Le nombre de frontaliers actifs dans le canton de Genève est en constante augmentation, mais a connu une hausse particulièrement forte ces derniers mois : + 5,7 % au premier trimestre 2024. Rencontre avec ces Haut-Savoyards qui voyagent quotidiennement d’un pays à l’autre nous expliquent pourquoi ils ont fait ce choix.
Chaque jour, 61 000 passagers empruntent la ligne du Léman express. Ce mardi 7 mai en gare d’Annemasse (Haute-Savoie), la majorité de ceux qui montent à bord du train de 9 heures sont frontaliers et partent travailler à Genève. Andréa Rios dépose son élégant manteau rouge avant de s’asseoir. "Après la pandémie de Covid, explique-t-elle, pour moi, c’était le moment de décider ce que je voudrais pour mon futur. On a décidé de changer de pays, de vie, trouver une autre opportunité."
Depuis huit mois, la jeune Espagnole est intérimaire dans une organisation internationale. Un travail décroché après avoir multiplié pendant deux ans les petits boulots dans la restauration et décroché un contrat à durée déterminée en adéquation avec son master de relations internationales. "Un vrai combat" qui a fini par payer.
Je peux rêver d’avoir des choses pour moi, trouver un bon travail, avoir ma maison, ma petite famille. C’est pour ça qu’on a décidé de changer, laisser tout en Espagne et de commencer de nouveau ici.
Andréa Rios, intérimaire
Vivre entre deux pays : ce choix séduit de plus en plus de travailleurs dans la région genevoise. Selon les statistiques des autorités locales, le canton est le premier employeur de frontaliers étrangers avec 111 800 actifs, soit 28 % du total en Suisse. Un chiffre qui a connu en ce début d’année une croissance record : 5,7 % d’augmentation sur le premier trimestre 2024.
La restauration reste l'un des secteurs les plus prisés. La pénurie de personnel s'affiche d'un côté et de l’autre de la frontière. "Je suis arrivé le mercredi et le vendredi, je commençais à travailler en intérim !", confirme Loïc Loschiavo, un chef de rang rencontré dans un restaurant du centre-ville qui compte 40 % de personnel frontalier.
"Des coûts qu'on doit assumer"
Pour ces profils très recherchés, nos voisins ont des arguments à faire valoir. À commencer par la paye avec un salaire minimum d'environ 3 700 euros nets par mois : ici, cet habitant d'Annemasse indique toucher un peu moins de 3 800 euros mensuels nets – "hors pourboire, et on a pas mal de pourboires". "En plus, précise-t-il, je suis en 42 heures. En France, je faisais 60 heures pour 2200 euros nets."

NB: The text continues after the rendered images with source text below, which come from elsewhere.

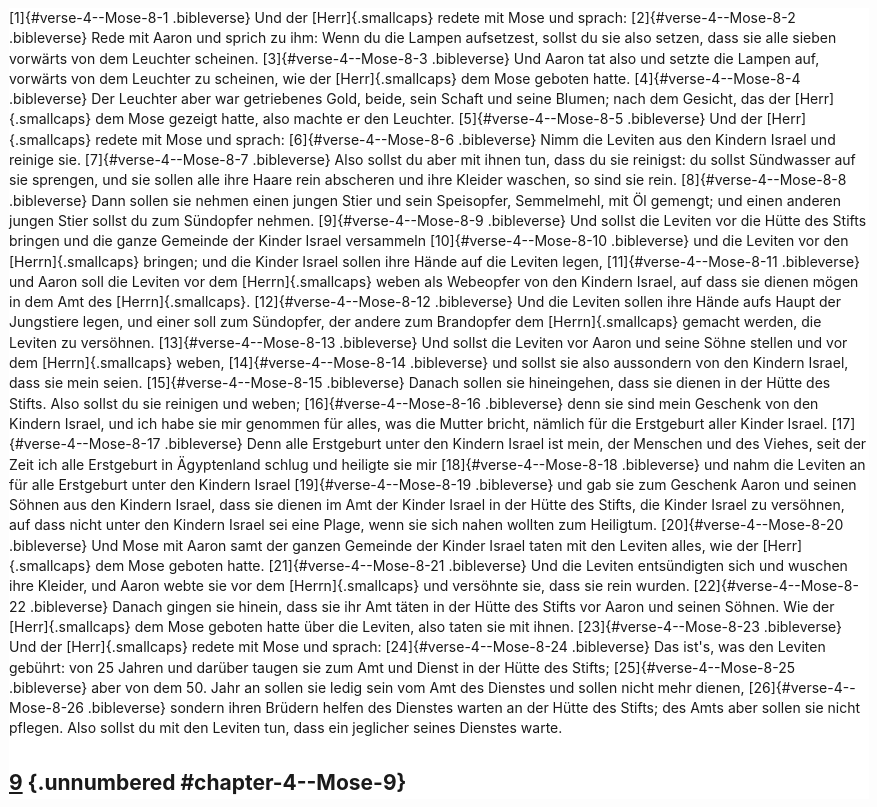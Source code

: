 [1]{#verse-4--Mose-8-1 .bibleverse} Und der [Herr]{.smallcaps} redete mit Mose und sprach: [2]{#verse-4--Mose-8-2 .bibleverse} Rede mit Aaron und sprich zu ihm: Wenn du die Lampen aufsetzest, sollst du sie also setzen, dass sie alle sieben vorwärts von dem Leuchter scheinen. [3]{#verse-4--Mose-8-3 .bibleverse} Und Aaron tat also und setzte die Lampen auf, vorwärts von dem Leuchter zu scheinen, wie der [Herr]{.smallcaps} dem Mose geboten hatte. [4]{#verse-4--Mose-8-4 .bibleverse} Der Leuchter aber war getriebenes Gold, beide, sein Schaft und seine Blumen; nach dem Gesicht, das der [Herr]{.smallcaps} dem Mose gezeigt hatte, also machte er den Leuchter. [5]{#verse-4--Mose-8-5 .bibleverse} Und der [Herr]{.smallcaps} redete mit Mose und sprach: [6]{#verse-4--Mose-8-6 .bibleverse} Nimm die Leviten aus den Kindern Israel und reinige sie. [7]{#verse-4--Mose-8-7 .bibleverse} Also sollst du aber mit ihnen tun, dass du sie reinigst: du sollst Sündwasser auf sie sprengen, und sie sollen alle ihre Haare rein abscheren und ihre Kleider waschen, so sind sie rein. [8]{#verse-4--Mose-8-8 .bibleverse} Dann sollen sie nehmen einen jungen Stier und sein Speisopfer, Semmelmehl, mit Öl gemengt; und einen anderen jungen Stier sollst du zum Sündopfer nehmen. [9]{#verse-4--Mose-8-9 .bibleverse} Und sollst die Leviten vor die Hütte des Stifts bringen und die ganze Gemeinde der Kinder Israel versammeln [10]{#verse-4--Mose-8-10 .bibleverse} und die Leviten vor den [Herrn]{.smallcaps} bringen; und die Kinder Israel sollen ihre Hände auf die Leviten legen, [11]{#verse-4--Mose-8-11 .bibleverse} und Aaron soll die Leviten vor dem [Herrn]{.smallcaps} weben als Webeopfer von den Kindern Israel, auf dass sie dienen mögen in dem Amt des [Herrn]{.smallcaps}. [12]{#verse-4--Mose-8-12 .bibleverse} Und die Leviten sollen ihre Hände aufs Haupt der Jungstiere legen, und einer soll zum Sündopfer, der andere zum Brandopfer dem [Herrn]{.smallcaps} gemacht werden, die Leviten zu versöhnen. [13]{#verse-4--Mose-8-13 .bibleverse} Und sollst die Leviten vor Aaron und seine Söhne stellen und vor dem [Herrn]{.smallcaps} weben, [14]{#verse-4--Mose-8-14 .bibleverse} und sollst sie also aussondern von den Kindern Israel, dass sie mein seien. [15]{#verse-4--Mose-8-15 .bibleverse} Danach sollen sie hineingehen, dass sie dienen in der Hütte des Stifts. Also sollst du sie reinigen und weben; [16]{#verse-4--Mose-8-16 .bibleverse} denn sie sind mein Geschenk von den Kindern Israel, und ich habe sie mir genommen für alles, was die Mutter bricht, nämlich für die Erstgeburt aller Kinder Israel. [17]{#verse-4--Mose-8-17 .bibleverse} Denn alle Erstgeburt unter den Kindern Israel ist mein, der Menschen und des Viehes, seit der Zeit ich alle Erstgeburt in Ägyptenland schlug und heiligte sie mir [18]{#verse-4--Mose-8-18 .bibleverse} und nahm die Leviten an für alle Erstgeburt unter den Kindern Israel [19]{#verse-4--Mose-8-19 .bibleverse} und gab sie zum Geschenk Aaron und seinen Söhnen aus den Kindern Israel, dass sie dienen im Amt der Kinder Israel in der Hütte des Stifts, die Kinder Israel zu versöhnen, auf dass nicht unter den Kindern Israel sei eine Plage, wenn sie sich nahen wollten zum Heiligtum. [20]{#verse-4--Mose-8-20 .bibleverse} Und Mose mit Aaron samt der ganzen Gemeinde der Kinder Israel taten mit den Leviten alles, wie der [Herr]{.smallcaps} dem Mose geboten hatte. [21]{#verse-4--Mose-8-21 .bibleverse} Und die Leviten entsündigten sich und wuschen ihre Kleider, und Aaron webte sie vor dem [Herrn]{.smallcaps} und versöhnte sie, dass sie rein wurden. [22]{#verse-4--Mose-8-22 .bibleverse} Danach gingen sie hinein, dass sie ihr Amt täten in der Hütte des Stifts vor Aaron und seinen Söhnen. Wie der [Herr]{.smallcaps} dem Mose geboten hatte über die Leviten, also taten sie mit ihnen. [23]{#verse-4--Mose-8-23 .bibleverse} Und der [Herr]{.smallcaps} redete mit Mose und sprach: [24]{#verse-4--Mose-8-24 .bibleverse} Das ist's, was den Leviten gebührt: von 25 Jahren und darüber taugen sie zum Amt und Dienst in der Hütte des Stifts; [25]{#verse-4--Mose-8-25 .bibleverse} aber von dem 50. Jahr an sollen sie ledig sein vom Amt des Dienstes und sollen nicht mehr dienen, [26]{#verse-4--Mose-8-26 .bibleverse} sondern ihren Brüdern helfen des Dienstes warten an der Hütte des Stifts; des Amts aber sollen sie nicht pflegen. Also sollst du mit den Leviten tun, dass ein jeglicher seines Dienstes warte.

## [9](#book-4--Mose) {.unnumbered #chapter-4--Mose-9}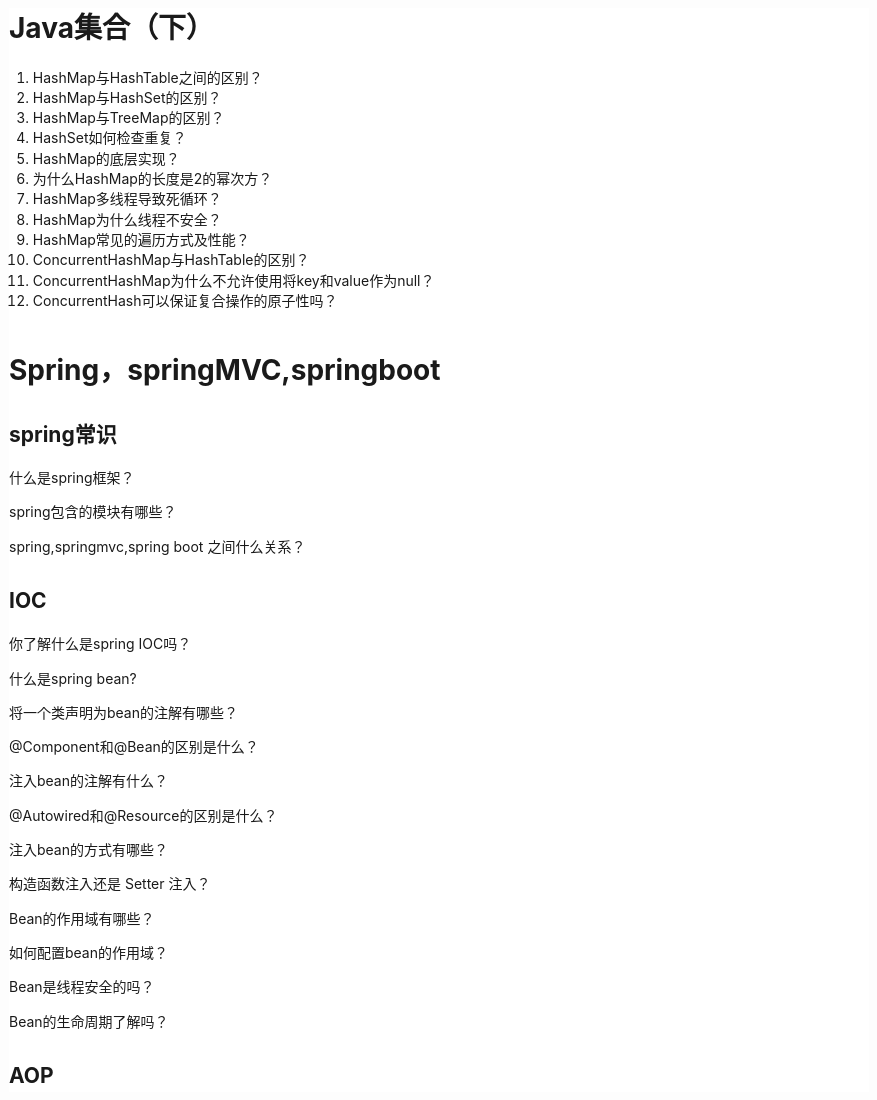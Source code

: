 # Java集合（下）

1. HashMap与HashTable之间的区别？
2. HashMap与HashSet的区别？
3. HashMap与TreeMap的区别？
4. HashSet如何检查重复？
5. HashMap的底层实现？
6. 为什么HashMap的长度是2的幂次方？
7. HashMap多线程导致死循环？
8. HashMap为什么线程不安全？
9. HashMap常见的遍历方式及性能？
10. ConcurrentHashMap与HashTable的区别？
11. ConcurrentHashMap为什么不允许使用将key和value作为null？
12. ConcurrentHash可以保证复合操作的原子性吗？



# Spring，springMVC,springboot

## spring常识

什么是spring框架？

spring包含的模块有哪些？

spring,springmvc,spring boot 之间什么关系？

## IOC

你了解什么是spring IOC吗？

什么是spring bean?

将一个类声明为bean的注解有哪些？

@Component和@Bean的区别是什么？

注入bean的注解有什么？

@Autowired和@Resource的区别是什么？

注入bean的方式有哪些？

构造函数注入还是 Setter 注入？

Bean的作用域有哪些？

如何配置bean的作用域？

Bean是线程安全的吗？

Bean的生命周期了解吗？



## AOP
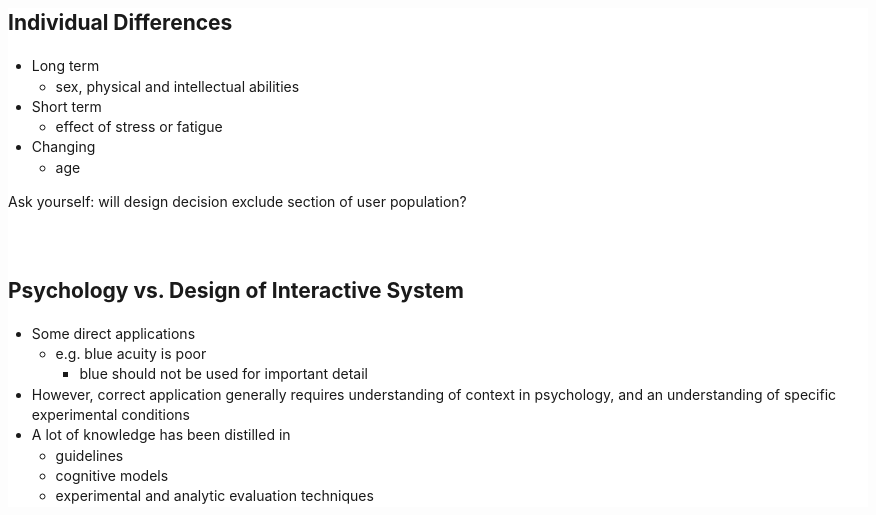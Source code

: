 ## Individual Differences

- Long term 
  - sex, physical and intellectual abilities 
- Short term 
  - effect of stress or fatigue 
- Changing 
  - age

Ask yourself: 
will design decision exclude section of user population?



<br>

## Psychology vs. Design of Interactive System

- Some direct applications 
  - e.g. blue acuity is poor 
    - blue should not be used for important detail 
- However, correct application generally requires understanding of context in psychology, and an understanding of specific experimental conditions 
- A lot of knowledge has been distilled in 
  - guidelines 
  - cognitive models 
  - experimental and analytic evaluation techniques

C’est à la hauteur de notre travail. On fait un travail quand même qui est relativement physique, qui est aussi psychologique. […] Je pense qu’on est payés au mérite pour le coup. Le problème en France, c’est qu’il n’y a plus ce côté-là, et c’est pour ça que tout le monde s’en va.
Loïc Loschiavo, chef de rang
Il se dit "ravi" d’avoir quitté le Sud de la France et compte aujourd’hui "demander à être résident suisse pour avoir la nationalisation au bout de cinq ans." Car pour les habitués, les allers-retours s’accompagnent de contraintes. Stéphane Mony fait les trajets quotidiens depuis sept ans. Venu au départ pour une expérience de deux ans à l'étranger, ce caviste est resté dans la région après réflexion et quelques calculs.
"On a aussi des coûts qu’on doit assumer derrière, tempère-t-il. Le côté maladie, avec des assurances mensuelles qu’on paie et qui sont assez élevées. Également tous les coûts qu’il y a à la frontière, assez élevés si on compare à une ville française." L’augmentation du nombre de frontaliers accompagne aussi le dynamisme démographique de la région. Le grand Genève compte un million d'habitants et les projections sont encore à la hausse. La zone frontalière est celle qui pourrait connaître la plus forte augmentation de son nombre de ménages d'ici 2050.